Naanasin – ‘XX’ Review

Orlando producer Nannasin, from what can be gathered from his sparsely documented fan page on Facebook and his sparse body of work, is either an extremely meticulous artist or simply biding his time. Without speculating on how his career might pan out, “XX,” his first official release, is a great way to start.
Most beat-tapes are crafted with a thematic model in mind, such as Chuck Inglish’s last tape “WRKING” being an exercise in mid-80s summer soundscapes. Naanasin opts to employ an eclectic array of genre styles ranging from jazz to UK drum and bass, all the while tweaking each template with enough verve and personality to craft a sumptuous and truly evolved sound. This is a hip hop beat session that lovingly intermingled with various schools of art in order to strengthen the core product.

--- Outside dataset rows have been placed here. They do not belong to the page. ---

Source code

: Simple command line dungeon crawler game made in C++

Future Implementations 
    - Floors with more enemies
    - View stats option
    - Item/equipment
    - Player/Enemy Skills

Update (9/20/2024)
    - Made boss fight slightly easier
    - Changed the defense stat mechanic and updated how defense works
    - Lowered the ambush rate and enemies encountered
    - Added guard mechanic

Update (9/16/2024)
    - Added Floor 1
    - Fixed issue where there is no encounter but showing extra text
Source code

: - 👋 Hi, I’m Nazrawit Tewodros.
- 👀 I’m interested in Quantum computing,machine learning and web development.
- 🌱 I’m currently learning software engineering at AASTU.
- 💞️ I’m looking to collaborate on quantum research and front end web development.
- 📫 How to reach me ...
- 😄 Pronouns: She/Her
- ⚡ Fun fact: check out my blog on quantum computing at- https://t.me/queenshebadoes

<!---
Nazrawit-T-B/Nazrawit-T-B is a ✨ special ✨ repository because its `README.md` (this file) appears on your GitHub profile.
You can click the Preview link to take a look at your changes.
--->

While there is an apparent concept to the tape, these beats are compelling outside of any extra cohesive element. The intro “King of the Jungle” opens with ambient wildlife, interrupted by a pronounced live drum set a slightly ominous organ riff and intruding electronic drone. “Sunrise” alleviates the tension with MPC-style percussion, a vibrant bassline and this icy, phasing sample that flutters the eardrum incessantly. Naanasin’s take on Miami Bass in “Lets Be Free” could not be named any more appropriately, with the nonchalant snare-heavy percussion, disruptive electro and that glorious bass all waxing and waning in charge and intensity.

“The Hunt,” his attempt at a drum & bass style in a hip hop format, is one of the noticeable achievements of the beat-tape. It not only proves the amount of work Nannasin put in to create it within his own artistic design, but also the amount of responsibility he assumes in advancing hip hop as a genre. Sure, this song has a familiar set of tools, with its airy Gothic synths, crispy and lean drum breakdown and deep, guttural bass surging nonstop, but tools mean nothing until they are put to good use.

If anything can be said to its detriment, it might be the lack of an MC willing to spit on such superior and defined production. They might feel intimidated. But the time will come, as “XX” is experimental hip hop in a similar vein to Shabazz Palace’s “Black Up,” striving to break the blinged-out and weed-clouded confines of contemporary hip hop beatmaking for more creative pastures. Hopefully the wait is brief.